Kenya: China Defends Its Record On Fighting Poaching

The Chinese government has used a summit on wildlife poaching and ivory burning in Kenya to defend its record on fighting poaching.

President Xi Jinping told the conference in Nanyuki that his government was determined to change laws and increase punishment on smugglers because poaching had become a global concern that affects everyone.

“We take a strong stand against the illegal wildlife trade. In terms of cracking on poaching and combating smuggling, we urgently need to work together with the international community to undertake responsibilities and meet the challenges,” President Xi said in a message read by Chinese Ambassador to Kenya, Dr Liu Xianfa.

“Protecting the ecological environment and wildlife is our common responsibility.

“Africa’s special natural ecological environment is our common treasure,” he added.

China’s pronouncement came as Kenya Saturday set ablaze 105 tons of ivory, most of it confiscated on transit to the Far East, at Kenyan ports.

PUSH FOR TOTAL BAN

As the tusks went on fire, President Uhuru Kenyatta declared that Kenya will continue to push for a total ban on ivory to protect the jumbo from imminent extinction.

But China is considered the biggest ivory market globally, fuelled by a huge demand for carvings and other items made from ivory that most Chinese people have for long believed gives them a status symbol or protective charm.

Officially, the ivory allowed in should only be from elephants killed a long time ago, before a global ban was imposed in 1989.

But that occasionally allows smugglers a chance to sneak in poached ivory, according to an NGO, Save the Elephants.

China, like Kenya, is a signatory to the Convention on International Trade in Endangered Species of Wild Flora and Fauna (CITES).

Previously, the Chinese often defended their cultural heritage on the use of ivory carvings, but pressure from activists and potential for this trade to soil its growing reputation on the continent seem to have aroused a desire in authorities to act.

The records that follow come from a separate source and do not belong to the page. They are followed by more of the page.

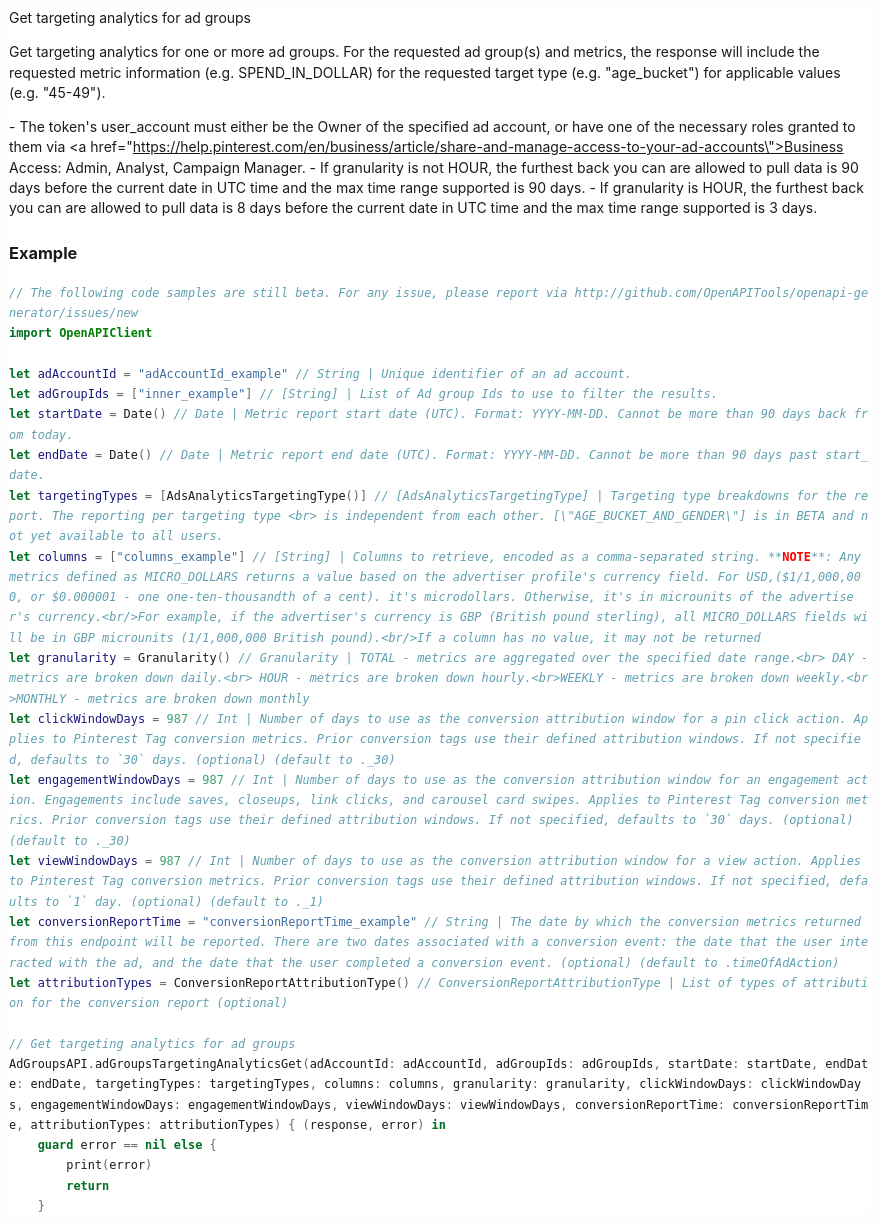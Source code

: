Get targeting analytics for ad groups

Get targeting analytics for one or more ad groups. For the requested ad group(s) and metrics, the response will include the requested metric information (e.g. SPEND_IN_DOLLAR) for the requested target type (e.g. \"age_bucket\") for applicable values (e.g. \"45-49\"). <p/> - The token's user_account must either be the Owner of the specified ad account, or have one of the necessary roles granted to them via <a href=\"https://help.pinterest.com/en/business/article/share-and-manage-access-to-your-ad-accounts\">Business Access</a>: Admin, Analyst, Campaign Manager. - If granularity is not HOUR, the furthest back you can are allowed to pull data is 90 days before the current date in UTC time and the max time range supported is 90 days. - If granularity is HOUR, the furthest back you can are allowed to pull data is 8 days before the current date in UTC time and the max time range supported is 3 days.

### Example
```swift
// The following code samples are still beta. For any issue, please report via http://github.com/OpenAPITools/openapi-generator/issues/new
import OpenAPIClient

let adAccountId = "adAccountId_example" // String | Unique identifier of an ad account.
let adGroupIds = ["inner_example"] // [String] | List of Ad group Ids to use to filter the results.
let startDate = Date() // Date | Metric report start date (UTC). Format: YYYY-MM-DD. Cannot be more than 90 days back from today.
let endDate = Date() // Date | Metric report end date (UTC). Format: YYYY-MM-DD. Cannot be more than 90 days past start_date.
let targetingTypes = [AdsAnalyticsTargetingType()] // [AdsAnalyticsTargetingType] | Targeting type breakdowns for the report. The reporting per targeting type <br> is independent from each other. [\"AGE_BUCKET_AND_GENDER\"] is in BETA and not yet available to all users.
let columns = ["columns_example"] // [String] | Columns to retrieve, encoded as a comma-separated string. **NOTE**: Any metrics defined as MICRO_DOLLARS returns a value based on the advertiser profile's currency field. For USD,($1/1,000,000, or $0.000001 - one one-ten-thousandth of a cent). it's microdollars. Otherwise, it's in microunits of the advertiser's currency.<br/>For example, if the advertiser's currency is GBP (British pound sterling), all MICRO_DOLLARS fields will be in GBP microunits (1/1,000,000 British pound).<br/>If a column has no value, it may not be returned
let granularity = Granularity() // Granularity | TOTAL - metrics are aggregated over the specified date range.<br> DAY - metrics are broken down daily.<br> HOUR - metrics are broken down hourly.<br>WEEKLY - metrics are broken down weekly.<br>MONTHLY - metrics are broken down monthly
let clickWindowDays = 987 // Int | Number of days to use as the conversion attribution window for a pin click action. Applies to Pinterest Tag conversion metrics. Prior conversion tags use their defined attribution windows. If not specified, defaults to `30` days. (optional) (default to ._30)
let engagementWindowDays = 987 // Int | Number of days to use as the conversion attribution window for an engagement action. Engagements include saves, closeups, link clicks, and carousel card swipes. Applies to Pinterest Tag conversion metrics. Prior conversion tags use their defined attribution windows. If not specified, defaults to `30` days. (optional) (default to ._30)
let viewWindowDays = 987 // Int | Number of days to use as the conversion attribution window for a view action. Applies to Pinterest Tag conversion metrics. Prior conversion tags use their defined attribution windows. If not specified, defaults to `1` day. (optional) (default to ._1)
let conversionReportTime = "conversionReportTime_example" // String | The date by which the conversion metrics returned from this endpoint will be reported. There are two dates associated with a conversion event: the date that the user interacted with the ad, and the date that the user completed a conversion event. (optional) (default to .timeOfAdAction)
let attributionTypes = ConversionReportAttributionType() // ConversionReportAttributionType | List of types of attribution for the conversion report (optional)

// Get targeting analytics for ad groups
AdGroupsAPI.adGroupsTargetingAnalyticsGet(adAccountId: adAccountId, adGroupIds: adGroupIds, startDate: startDate, endDate: endDate, targetingTypes: targetingTypes, columns: columns, granularity: granularity, clickWindowDays: clickWindowDays, engagementWindowDays: engagementWindowDays, viewWindowDays: viewWindowDays, conversionReportTime: conversionReportTime, attributionTypes: attributionTypes) { (response, error) in
    guard error == nil else {
        print(error)
        return
    }
```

But Beijing says an agreement it signed in 2015 with the US government to combat poaching in Africa includes “almost completely” banning ivory trade within its territory.

“This is a commitment by China to work with all countries of goodwill and by all means to protect African wildlife,” he said.

“In recent years, due to the rising international momentum of illegal ivory poaching and smuggling, the Chinese government has already taken and is still taking a series of legal measures to combat the smuggling and illegal trade of ivory.”

ELEPHANT POPULATION DROPS

Africa’s elephant population has dropped to a quarter (420,000) of the numbers in 1980 and some countries such as Central African Republic are even facing extinction of the continent’s largest land mammal.

In Kenya, the population has dropped from 130,000 in 1970s to just around 35,000 according to the World Wildlife Fund.

During the Summit, the Chinese leader outlined measures his government was taking to limit trafficking in wildlife.

He told the audience that wildlife protection was now part of China’s next five-year Development Plan, the 13th such programme in its history.

“It emphasises that we need to maintain the diversity of wildlife, implement the rescue of rare and endangered species… taking strong stance against the illegal wildlife like ivory,” he argued.

Beijing, he said, has already publicly destroyed six tons of ivory confiscated from smugglers and in 2015 enacted two laws that outlaw importation of ivory products made from African elephants.

China was also collaborating with African authorities such as the Kenya Wildlife Service where it has given Sh60 million worth of equipment and training, besides having all Chinese companies in Africa commit to environmental conservation.

China’s challenge though, has been the ivory sourced from Hong Kong, which still allows some legal trade in ivory.

Although Hong Kong too allows ivory that was produced before the CITES ban in 1989, the World Wildlife Foundation reports that the city has a poor regulation on how to prevent traders from stocking their sales with poached ivory.

And occasionally, Chinese tourists visiting Hong Kong buy ivory products and bring them to the mainland.